§ **TO DO**
Starting at the line that contains "image with DALL-E" and stopping at the line that contains "for the filter.</span></span>", transcribe every line of the material below exactly; pictures stay out.

**** EXTRACTED MATERIAL

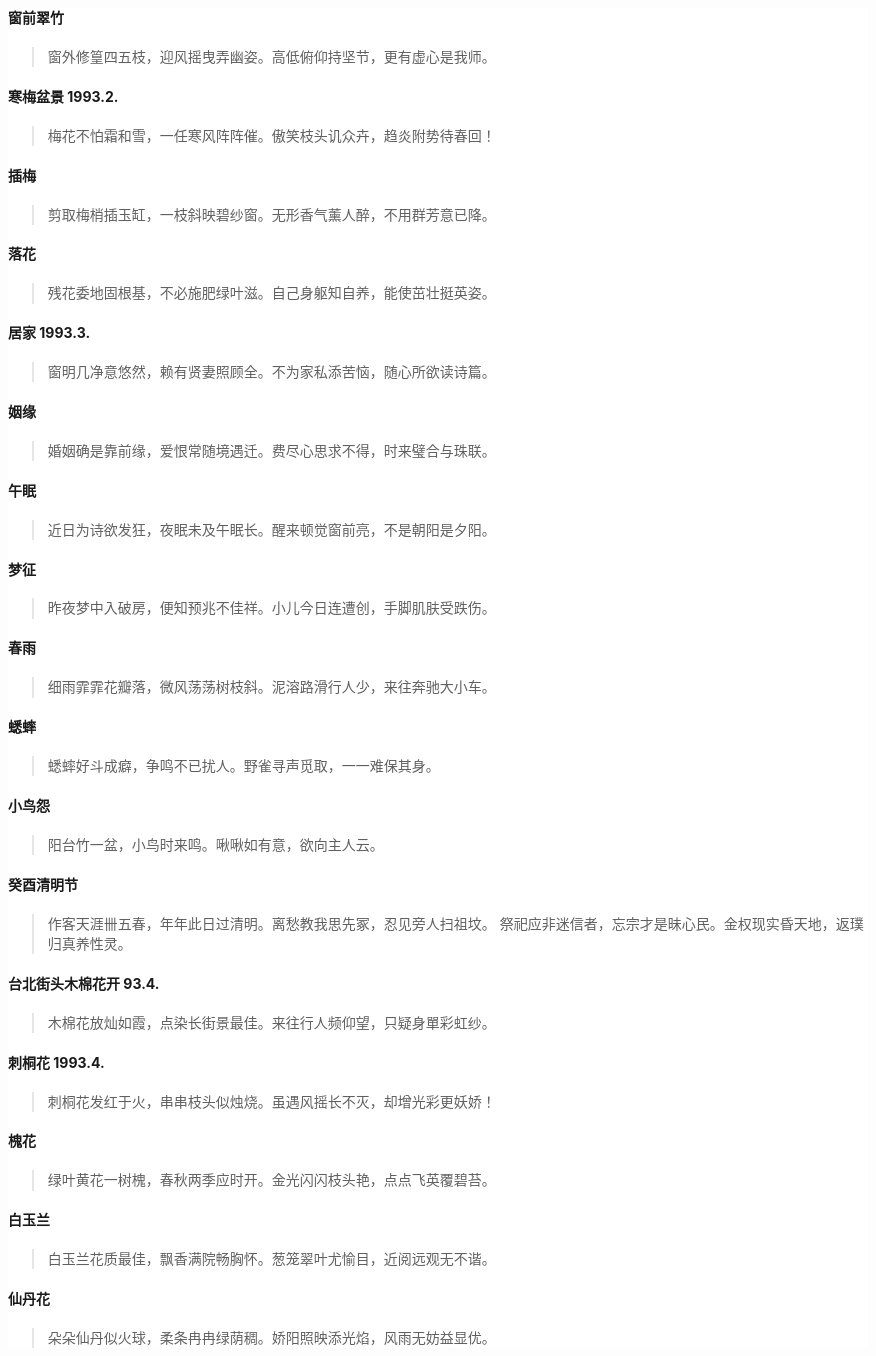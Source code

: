 #### 窗前翠竹
> 窗外修篁四五枝，迎风摇曳弄幽姿。高低俯仰持坚节，更有虚心是我师。

#### 寒梅盆景    1993.2.
> 梅花不怕霜和雪，一任寒风阵阵催。傲笑枝头讥众卉，趋炎附势待春回！

#### 插梅
> 剪取梅梢插玉缸，一枝斜映碧纱窗。无形香气薰人醉，不用群芳意已降。

#### 落花
> 残花委地固根基，不必施肥绿叶滋。自己身躯知自养，能使茁壮挺英姿。

#### 居家    1993.3.
> 窗明几净意悠然，赖有贤妻照顾全。不为家私添苦恼，随心所欲读诗篇。

#### 姻缘
> 婚姻确是靠前缘，爱恨常随境遇迁。费尽心思求不得，时来璧合与珠联。

#### 午眠
> 近日为诗欲发狂，夜眠未及午眠长。醒来顿觉窗前亮，不是朝阳是夕阳。

#### 梦征
> 昨夜梦中入破房，便知预兆不佳祥。小儿今日连遭创，手脚肌肤受跌伤。

#### 春雨
> 细雨霏霏花瓣落，微风荡荡树枝斜。泥溶路滑行人少，来往奔驰大小车。

#### 蟋蟀
> 蟋蟀好斗成癖，争鸣不已扰人。野雀寻声觅取，一一难保其身。

#### 小鸟怨
> 阳台竹一盆，小鸟时来鸣。啾啾如有意，欲向主人云。

#### 癸酉清明节
> 作客天涯卌五春，年年此日过清明。离愁教我思先冢，忍见旁人扫祖坟。
> 祭祀应非迷信者，忘宗才是昧心民。金权现实昏天地，返璞归真养性灵。

#### 台北街头木棉花开    93.4.
> 木棉花放灿如霞，点染长街景最佳。来往行人频仰望，只疑身單彩虹纱。

#### 刺桐花    1993.4.
> 刺桐花发红于火，串串枝头似烛烧。虽遇风摇长不灭，却增光彩更妖娇！

#### 槐花
> 绿叶黄花一树槐，春秋两季应时开。金光闪闪枝头艳，点点飞英覆碧苔。

#### 白玉兰
> 白玉兰花质最佳，飘香满院畅胸怀。葱笼翠叶尤愉目，近阅远观无不谐。

#### 仙丹花
> 朵朵仙丹似火球，柔条冉冉绿荫稠。娇阳照映添光焰，风雨无妨益显优。
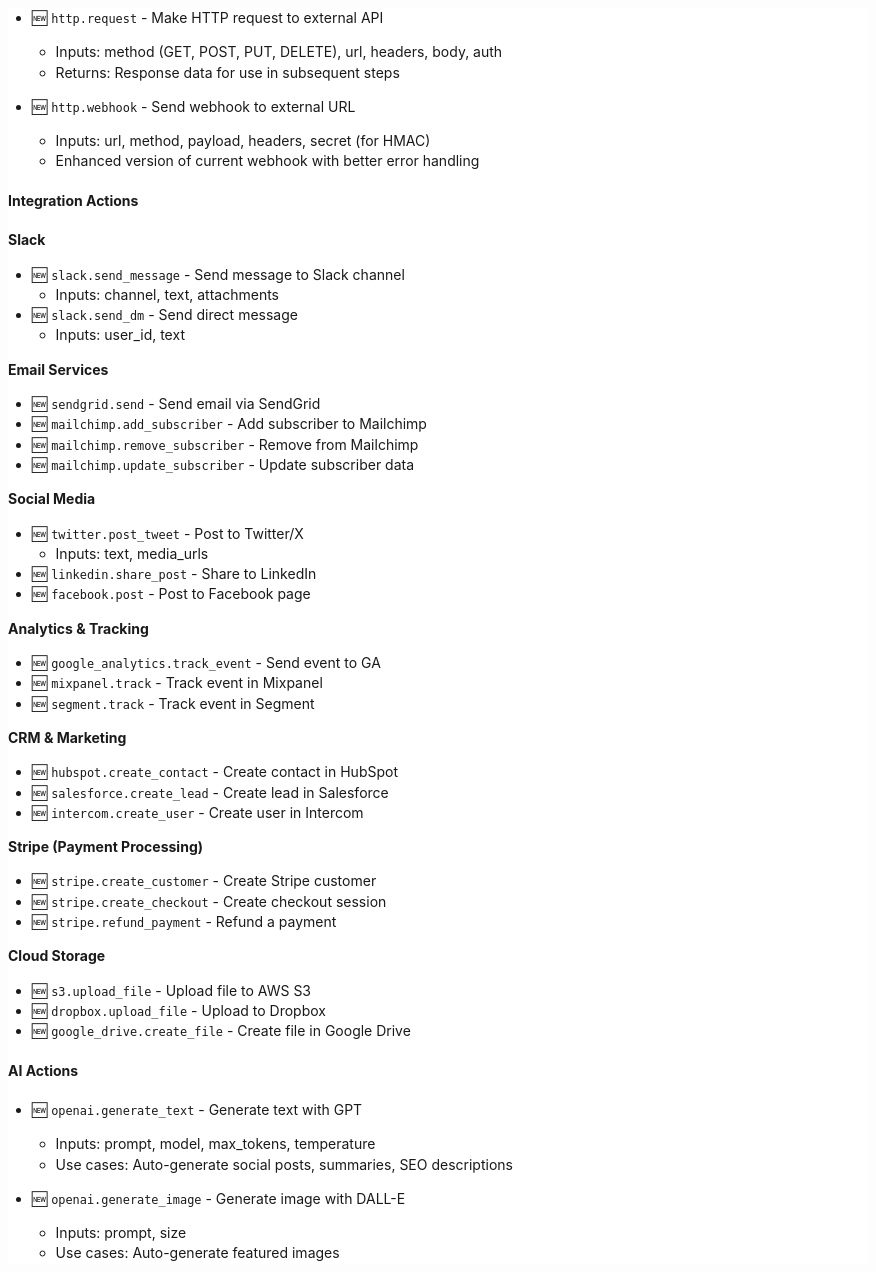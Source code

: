 - 🆕 `http.request` - Make HTTP request to external API
  - Inputs: method (GET, POST, PUT, DELETE), url, headers, body, auth
  - Returns: Response data for use in subsequent steps

- 🆕 `http.webhook` - Send webhook to external URL
  - Inputs: url, method, payload, headers, secret (for HMAC)
  - Enhanced version of current webhook with better error handling

#### Integration Actions

**Slack**
- 🆕 `slack.send_message` - Send message to Slack channel
  - Inputs: channel, text, attachments
- 🆕 `slack.send_dm` - Send direct message
  - Inputs: user_id, text

**Email Services**
- 🆕 `sendgrid.send` - Send email via SendGrid
- 🆕 `mailchimp.add_subscriber` - Add subscriber to Mailchimp
- 🆕 `mailchimp.remove_subscriber` - Remove from Mailchimp
- 🆕 `mailchimp.update_subscriber` - Update subscriber data

**Social Media**
- 🆕 `twitter.post_tweet` - Post to Twitter/X
  - Inputs: text, media_urls
- 🆕 `linkedin.share_post` - Share to LinkedIn
- 🆕 `facebook.post` - Post to Facebook page

**Analytics & Tracking**
- 🆕 `google_analytics.track_event` - Send event to GA
- 🆕 `mixpanel.track` - Track event in Mixpanel
- 🆕 `segment.track` - Track event in Segment

**CRM & Marketing**
- 🆕 `hubspot.create_contact` - Create contact in HubSpot
- 🆕 `salesforce.create_lead` - Create lead in Salesforce
- 🆕 `intercom.create_user` - Create user in Intercom

**Stripe (Payment Processing)**
- 🆕 `stripe.create_customer` - Create Stripe customer
- 🆕 `stripe.create_checkout` - Create checkout session
- 🆕 `stripe.refund_payment` - Refund a payment

**Cloud Storage**
- 🆕 `s3.upload_file` - Upload file to AWS S3
- 🆕 `dropbox.upload_file` - Upload to Dropbox
- 🆕 `google_drive.create_file` - Create file in Google Drive

#### AI Actions

- 🆕 `openai.generate_text` - Generate text with GPT
  - Inputs: prompt, model, max_tokens, temperature
  - Use cases: Auto-generate social posts, summaries, SEO descriptions

- 🆕 `openai.generate_image` - Generate image with DALL-E
  - Inputs: prompt, size
  - Use cases: Auto-generate featured images

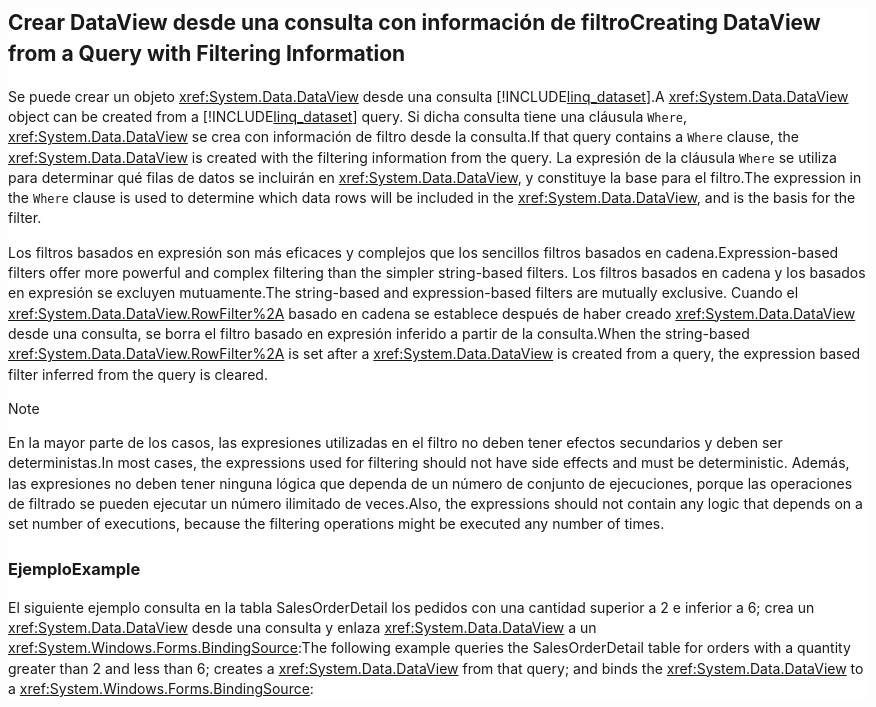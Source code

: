 ## <a name="creating-dataview-from-a-query-with-filtering-information"></a><span data-ttu-id="4c1f2-110">Crear DataView desde una consulta con información de filtro</span><span class="sxs-lookup"><span data-stu-id="4c1f2-110">Creating DataView from a Query with Filtering Information</span></span>  
 <span data-ttu-id="4c1f2-111">Se puede crear un objeto <xref:System.Data.DataView> desde una consulta [!INCLUDE[linq_dataset](../../../../includes/linq-dataset-md.md)].</span><span class="sxs-lookup"><span data-stu-id="4c1f2-111">A <xref:System.Data.DataView> object can be created from a [!INCLUDE[linq_dataset](../../../../includes/linq-dataset-md.md)] query.</span></span> <span data-ttu-id="4c1f2-112">Si dicha consulta tiene una cláusula `Where`, <xref:System.Data.DataView> se crea con información de filtro desde la consulta.</span><span class="sxs-lookup"><span data-stu-id="4c1f2-112">If that query contains a `Where` clause, the <xref:System.Data.DataView> is created with the filtering information from the query.</span></span> <span data-ttu-id="4c1f2-113">La expresión de la cláusula `Where` se utiliza para determinar qué filas de datos se incluirán en <xref:System.Data.DataView>, y constituye la base para el filtro.</span><span class="sxs-lookup"><span data-stu-id="4c1f2-113">The expression in the `Where` clause is used to determine which data rows will be included in the <xref:System.Data.DataView>, and is the basis for the filter.</span></span>  
  
 <span data-ttu-id="4c1f2-114">Los filtros basados en expresión son más eficaces y complejos que los sencillos filtros basados en cadena.</span><span class="sxs-lookup"><span data-stu-id="4c1f2-114">Expression-based filters offer more powerful and complex filtering than the simpler string-based filters.</span></span> <span data-ttu-id="4c1f2-115">Los filtros basados en cadena y los basados en expresión se excluyen mutuamente.</span><span class="sxs-lookup"><span data-stu-id="4c1f2-115">The string-based and expression-based filters are mutually exclusive.</span></span> <span data-ttu-id="4c1f2-116">Cuando el <xref:System.Data.DataView.RowFilter%2A> basado en cadena se establece después de haber creado <xref:System.Data.DataView> desde una consulta, se borra el filtro basado en expresión inferido a partir de la consulta.</span><span class="sxs-lookup"><span data-stu-id="4c1f2-116">When the string-based <xref:System.Data.DataView.RowFilter%2A> is set after a <xref:System.Data.DataView> is created from a query, the expression based filter inferred from the query is cleared.</span></span>  
  
> [!NOTE]
>  <span data-ttu-id="4c1f2-117">En la mayor parte de los casos, las expresiones utilizadas en el filtro no deben tener efectos secundarios y deben ser deterministas.</span><span class="sxs-lookup"><span data-stu-id="4c1f2-117">In most cases, the expressions used for filtering should not have side effects and must be deterministic.</span></span> <span data-ttu-id="4c1f2-118">Además, las expresiones no deben tener ninguna lógica que dependa de un número de conjunto de ejecuciones, porque las operaciones de filtrado se pueden ejecutar un número ilimitado de veces.</span><span class="sxs-lookup"><span data-stu-id="4c1f2-118">Also, the expressions should not contain any logic that depends on a set number of executions, because the filtering operations might be executed any number of times.</span></span>  
  
### <a name="example"></a><span data-ttu-id="4c1f2-119">Ejemplo</span><span class="sxs-lookup"><span data-stu-id="4c1f2-119">Example</span></span>  
 <span data-ttu-id="4c1f2-120">El siguiente ejemplo consulta en la tabla SalesOrderDetail los pedidos con una cantidad superior a 2 e inferior a 6; crea un <xref:System.Data.DataView> desde una consulta y enlaza <xref:System.Data.DataView> a un <xref:System.Windows.Forms.BindingSource>:</span><span class="sxs-lookup"><span data-stu-id="4c1f2-120">The following example queries the SalesOrderDetail table for orders with a quantity greater than 2 and less than 6; creates a <xref:System.Data.DataView> from that query; and binds the <xref:System.Data.DataView> to a <xref:System.Windows.Forms.BindingSource>:</span></span>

********

§ **RESPONSE**
- 🆕 `openai.generate_image` - Generate image with DALL-E
  - Inputs: prompt, size
  - Use cases: Auto-generate featured images

Source code

: ## <a name="creating-dataview-from-a-query-with-filtering-information"></a><span data-ttu-id="4c1f2-110">Crear DataView desde una consulta con información de filtro</span><span class="sxs-lookup"><span data-stu-id="4c1f2-110">Creating DataView from a Query with Filtering Information</span></span>  
 <span data-ttu-id="4c1f2-111">Se puede crear un objeto <xref:System.Data.DataView> desde una consulta [!INCLUDE[linq_dataset](../../../../includes/linq-dataset-md.md)].</span><span class="sxs-lookup"><span data-stu-id="4c1f2-111">A <xref:System.Data.DataView> object can be created from a [!INCLUDE[linq_dataset](../../../../includes/linq-dataset-md.md)] query.</span></span> <span data-ttu-id="4c1f2-112">Si dicha consulta tiene una cláusula `Where`, <xref:System.Data.DataView> se crea con información de filtro desde la consulta.</span><span class="sxs-lookup"><span data-stu-id="4c1f2-112">If that query contains a `Where` clause, the <xref:System.Data.DataView> is created with the filtering information from the query.</span></span> <span data-ttu-id="4c1f2-113">La expresión de la cláusula `Where` se utiliza para determinar qué filas de datos se incluirán en <xref:System.Data.DataView>, y constituye la base para el filtro.</span><span class="sxs-lookup"><span data-stu-id="4c1f2-113">The expression in the `Where` clause is used to determine which data rows will be included in the <xref:System.Data.DataView>, and is the basis for the filter.</span></span>  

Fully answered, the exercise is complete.